- **Try it**: Could you give back every record below exactly, leaving out the pictures?

[Saved data entries]

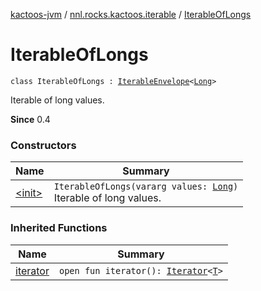 [kactoos-jvm](../../index.md) / [nnl.rocks.kactoos.iterable](../index.md) / [IterableOfLongs](./index.md)

# IterableOfLongs

`class IterableOfLongs : `[`IterableEnvelope`](../-iterable-envelope/index.md)`<`[`Long`](https://kotlinlang.org/api/latest/jvm/stdlib/kotlin/-long/index.html)`>`

Iterable of long values.

**Since**
0.4

### Constructors

| Name | Summary |
|---|---|
| [&lt;init&gt;](-init-.md) | `IterableOfLongs(vararg values: `[`Long`](https://kotlinlang.org/api/latest/jvm/stdlib/kotlin/-long/index.html)`)`<br>Iterable of long values. |

### Inherited Functions

| Name | Summary |
|---|---|
| [iterator](../-iterable-envelope/iterator.md) | `open fun iterator(): `[`Iterator`](https://kotlinlang.org/api/latest/jvm/stdlib/kotlin.collections/-iterator/index.html)`<`[`T`](../-iterable-envelope/index.md#T)`>` |
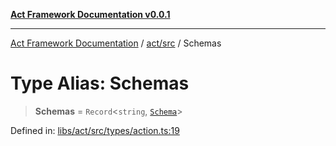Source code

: [**Act Framework Documentation v0.0.1**](README.md)

***

[Act Framework Documentation](README.md) / [act/src](act.src.md) / Schemas

# Type Alias: Schemas

> **Schemas** = `Record`\<`string`, [`Schema`](act.src.TypeAlias.Schema.md)\>

Defined in: [libs/act/src/types/action.ts:19](https://github.com/Rotorsoft/act-root/blob/62fab56d51bbe483c1ba64b9cb3720e282a9a947/libs/act/src/types/action.ts#L19)
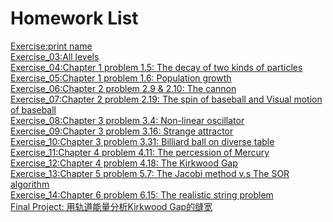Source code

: # Homework List
[Exercise:print name](https://www.zybuluo.com/mdeditor#887764)<br>
[Exercise_03:All levels]()<br>
[Exercise_04:Chapter 1 problem 1.5: The decay of two kinds of particles]()<br>
[Exercise_05:Chapter 1 problem 1.6: Population growth]()<br>
[Exercise_06:Chapter 2 problem 2.9 & 2.10: The cannon]()<br>
[Exercise_07:Chapter 2 problem 2.19: The spin of baseball and Visual motion of baseball]()<br>
[Exercise_08:Chapter 3 problem 3.4: Non-linear oscillator]()<br>
[Exercise_09:Chapter 3 problem 3.16: Strange attractor]()<br>
[Exercise_10:Chapter 3 problem 3.31: Billiard ball on diverse table]()<br>
[Exercise_11:Chapter 4 problem 4.11: The percession of Mercury]()<br>
[Exercise_12:Chapter 4 problem 4.18: The Kirkwood Gap]()<br>
[Exercise_13:Chapter 5 problem 5.7: The Jacobi method v.s The SOR algorithm]()<br>
[Exercise_14:Chapter 6 problem 6.15: The realistic string problem]()<br>
[Final Project: 用轨道能量分析Kirkwood Gap的缝宽]()<br>
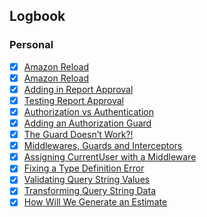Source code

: 

## Logbook
### Personal
- [x] [Amazon Reload](things:///show?id=CLxqiYNz9MhNCy8DVMcLvj)
- [x] [Amazon Reload](things:///show?id=LNkfmRjJEmWCZQzHmM8iGj)
- [x] [Adding in Report Approval](things:///show?id=BNpKKr7ChYYnrq7bHggqQM)
- [x] [Testing Report Approval](things:///show?id=UsSb4Wtg8fvkbbYGAFeRcV)
- [x] [Authorization vs Authentication](things:///show?id=Q5L6c4RH3esowM2RQJ8t8h)
- [x] [Adding an Authorization Guard](things:///show?id=CSiDXRXrRwkb7N686KYg8C)
- [x] [The Guard Doesn’t Work?!](things:///show?id=StHwvNk4GH1hdCkwwYSrCz)
- [x] [Middlewares, Guards and Interceptors](things:///show?id=C9AvJRkXE6apUTNFYw8Fka)
- [x] [Assigning CurrentUser with a Middleware](things:///show?id=E9c7N7qUuLp4q6zNMjbTt1)
- [x] [Fixing a Type Definition Error](things:///show?id=7BEf5MREji8q3NkuMDrHB8)
- [x] [Validating Query String Values](things:///show?id=SSthdx5CvjXcPSKCW35XGQ)
- [x] [Transforming Query String Data](things:///show?id=HEkV4UxYoP7B8BmMDy2xM8)
- [x] [How Will We Generate an Estimate](things:///show?id=QUjshfPMpq5yUrpr9bpLNo)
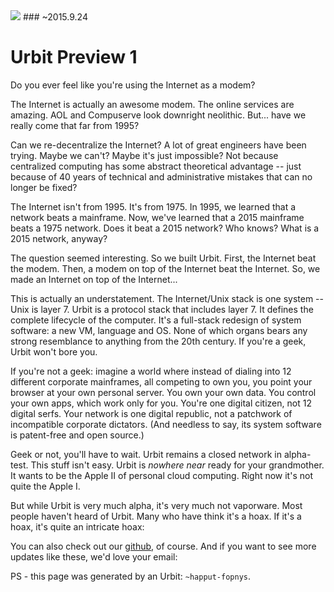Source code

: <link rel="stylesheet" type="text/css" href="/home/pub/preview/src/main.css" />

<img src="https://storage.googleapis.com/urbit-extra/logo/logo-white-100x100.png" class='logo' />
### ~2015.9.24
<h1 class="leader">Urbit Preview 1</h1>

<p class='leader'>Do you ever feel like you're using the Internet as a modem?</p>

The Internet is actually an awesome modem.  The online services are amazing.  AOL and Compuserve look downright neolithic.  But... have we really come that far from 1995?

Can we re-decentralize the Internet?  A lot of great engineers have been trying.  Maybe we can't?  Maybe it's just impossible?   Not because centralized computing has some abstract theoretical advantage -- just because of 40 years of technical and administrative mistakes that can no longer be fixed?

The Internet isn't from 1995.  It's from 1975.  In 1995, we learned that a network beats a mainframe.  Now, we've learned that a 2015 mainframe beats a 1975 network.  Does it beat a 2015 network?   Who knows?  What is a 2015 network, anyway?

The question seemed interesting.  So we built Urbit.   First, the Internet beat the modem.  Then, a modem on top of the Internet beat the Internet.  So, we made an Internet on top of the Internet...

This is actually an understatement.  The Internet/Unix stack is one system -- Unix is layer 7.  Urbit is a protocol stack that includes layer 7.  It defines the complete lifecycle of the computer.  It's a full-stack redesign of system software: a new VM, language and OS.  None of which organs bears any strong resemblance to anything from the 20th century.  If you're a geek, Urbit won't bore you.

If you're not a geek: imagine a world where instead of dialing into 12 different corporate mainframes, all competing to own you, you point your browser at your own personal server.  You own your own data. You control your own apps, which work only for you. You're one digital citizen, not 12 digital serfs.  Your network is one digital republic, not a patchwork of incompatible corporate dictators.  (And needless to say, its system software is patent-free and open source.)

Geek or not, you'll have to wait.  Urbit remains a closed network in alpha-test.  This stuff isn't easy.  Urbit is *nowhere near* ready for your grandmother.  It wants to be the Apple II of personal cloud computing.  Right now it's not quite the Apple I.

But while Urbit is very much alpha, it's very much not vaporware.  Most people haven't heard of Urbit.  Many who have think it's a hoax.  If it's a hoax, it's quite an intricate hoax:

<list dataPath="/pub/preview/materials"></list>

You can also check out our [github](https://github.com/urbit/urbit), of course.  And if you want to see more updates like these, we'd love your email:

<email dataPath="/submit"></email>

PS - this page was generated by an Urbit: `~happut-fopnys`.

- **Solution for this exercise**:
 [kactoos-jvm](../../index.md) / [nnl.rocks.kactoos.iterable](../index.md) / [IterableOfLongs](./index.md)

# IterableOfLongs

`class IterableOfLongs : `[`IterableEnvelope`](../-iterable-envelope/index.md)`<`[`Long`](https://kotlinlang.org/api/latest/jvm/stdlib/kotlin/-long/index.html)`>`

Iterable of long values.

**Since**
0.4

### Constructors

| Name | Summary |
|---|---|
| [&lt;init&gt;](-init-.md) | `IterableOfLongs(vararg values: `[`Long`](https://kotlinlang.org/api/latest/jvm/stdlib/kotlin/-long/index.html)`)`<br>Iterable of long values. |

### Inherited Functions

| Name | Summary |
|---|---|
| [iterator](../-iterable-envelope/iterator.md) | `open fun iterator(): `[`Iterator`](https://kotlinlang.org/api/latest/jvm/stdlib/kotlin.collections/-iterator/index.html)`<`[`T`](../-iterable-envelope/index.md#T)`>` |
Source code

: [**Act Framework Documentation v0.0.1**](README.md)

***

[Act Framework Documentation](README.md) / [act/src](act.src.md) / Schemas

# Type Alias: Schemas

> **Schemas** = `Record`\<`string`, [`Schema`](act.src.TypeAlias.Schema.md)\>

Defined in: [libs/act/src/types/action.ts:19](https://github.com/Rotorsoft/act-root/blob/62fab56d51bbe483c1ba64b9cb3720e282a9a947/libs/act/src/types/action.ts#L19)
Source code

: # Homework List
[Exercise:print name](https://www.zybuluo.com/mdeditor#887764)<br>
[Exercise_03:All levels]()<br>
[Exercise_04:Chapter 1 problem 1.5: The decay of two kinds of particles]()<br>
[Exercise_05:Chapter 1 problem 1.6: Population growth]()<br>
[Exercise_06:Chapter 2 problem 2.9 & 2.10: The cannon]()<br>
[Exercise_07:Chapter 2 problem 2.19: The spin of baseball and Visual motion of baseball]()<br>
[Exercise_08:Chapter 3 problem 3.4: Non-linear oscillator]()<br>
[Exercise_09:Chapter 3 problem 3.16: Strange attractor]()<br>
[Exercise_10:Chapter 3 problem 3.31: Billiard ball on diverse table]()<br>
[Exercise_11:Chapter 4 problem 4.11: The percession of Mercury]()<br>
[Exercise_12:Chapter 4 problem 4.18: The Kirkwood Gap]()<br>
[Exercise_13:Chapter 5 problem 5.7: The Jacobi method v.s The SOR algorithm]()<br>
[Exercise_14:Chapter 6 problem 6.15: The realistic string problem]()<br>
[Final Project: 用轨道能量分析Kirkwood Gap的缝宽]()<br>
Source code

: 

## Logbook
### Personal
- [x] [Amazon Reload](things:///show?id=CLxqiYNz9MhNCy8DVMcLvj)
- [x] [Amazon Reload](things:///show?id=LNkfmRjJEmWCZQzHmM8iGj)
- [x] [Adding in Report Approval](things:///show?id=BNpKKr7ChYYnrq7bHggqQM)
- [x] [Testing Report Approval](things:///show?id=UsSb4Wtg8fvkbbYGAFeRcV)
- [x] [Authorization vs Authentication](things:///show?id=Q5L6c4RH3esowM2RQJ8t8h)
- [x] [Adding an Authorization Guard](things:///show?id=CSiDXRXrRwkb7N686KYg8C)
- [x] [The Guard Doesn’t Work?!](things:///show?id=StHwvNk4GH1hdCkwwYSrCz)
- [x] [Middlewares, Guards and Interceptors](things:///show?id=C9AvJRkXE6apUTNFYw8Fka)
- [x] [Assigning CurrentUser with a Middleware](things:///show?id=E9c7N7qUuLp4q6zNMjbTt1)
- [x] [Fixing a Type Definition Error](things:///show?id=7BEf5MREji8q3NkuMDrHB8)
- [x] [Validating Query String Values](things:///show?id=SSthdx5CvjXcPSKCW35XGQ)
- [x] [Transforming Query String Data](things:///show?id=HEkV4UxYoP7B8BmMDy2xM8)
- [x] [How Will We Generate an Estimate](things:///show?id=QUjshfPMpq5yUrpr9bpLNo)
Source code

: <link rel="stylesheet" type="text/css" href="/home/pub/preview/src/main.css" />

<img src="https://storage.googleapis.com/urbit-extra/logo/logo-white-100x100.png" class='logo' />
### ~2015.9.24
<h1 class="leader">Urbit Preview 1</h1>

<p class='leader'>Do you ever feel like you're using the Internet as a modem?</p>

The Internet is actually an awesome modem.  The online services are amazing.  AOL and Compuserve look downright neolithic.  But... have we really come that far from 1995?

Can we re-decentralize the Internet?  A lot of great engineers have been trying.  Maybe we can't?  Maybe it's just impossible?   Not because centralized computing has some abstract theoretical advantage -- just because of 40 years of technical and administrative mistakes that can no longer be fixed?

The Internet isn't from 1995.  It's from 1975.  In 1995, we learned that a network beats a mainframe.  Now, we've learned that a 2015 mainframe beats a 1975 network.  Does it beat a 2015 network?   Who knows?  What is a 2015 network, anyway?

The question seemed interesting.  So we built Urbit.   First, the Internet beat the modem.  Then, a modem on top of the Internet beat the Internet.  So, we made an Internet on top of the Internet...

This is actually an understatement.  The Internet/Unix stack is one system -- Unix is layer 7.  Urbit is a protocol stack that includes layer 7.  It defines the complete lifecycle of the computer.  It's a full-stack redesign of system software: a new VM, language and OS.  None of which organs bears any strong resemblance to anything from the 20th century.  If you're a geek, Urbit won't bore you.

If you're not a geek: imagine a world where instead of dialing into 12 different corporate mainframes, all competing to own you, you point your browser at your own personal server.  You own your own data. You control your own apps, which work only for you. You're one digital citizen, not 12 digital serfs.  Your network is one digital republic, not a patchwork of incompatible corporate dictators.  (And needless to say, its system software is patent-free and open source.)

Geek or not, you'll have to wait.  Urbit remains a closed network in alpha-test.  This stuff isn't easy.  Urbit is *nowhere near* ready for your grandmother.  It wants to be the Apple II of personal cloud computing.  Right now it's not quite the Apple I.

But while Urbit is very much alpha, it's very much not vaporware.  Most people haven't heard of Urbit.  Many who have think it's a hoax.  If it's a hoax, it's quite an intricate hoax:

<list dataPath="/pub/preview/materials"></list>

You can also check out our [github](https://github.com/urbit/urbit), of course.  And if you want to see more updates like these, we'd love your email:

<email dataPath="/submit"></email>

PS - this page was generated by an Urbit: `~happut-fopnys`.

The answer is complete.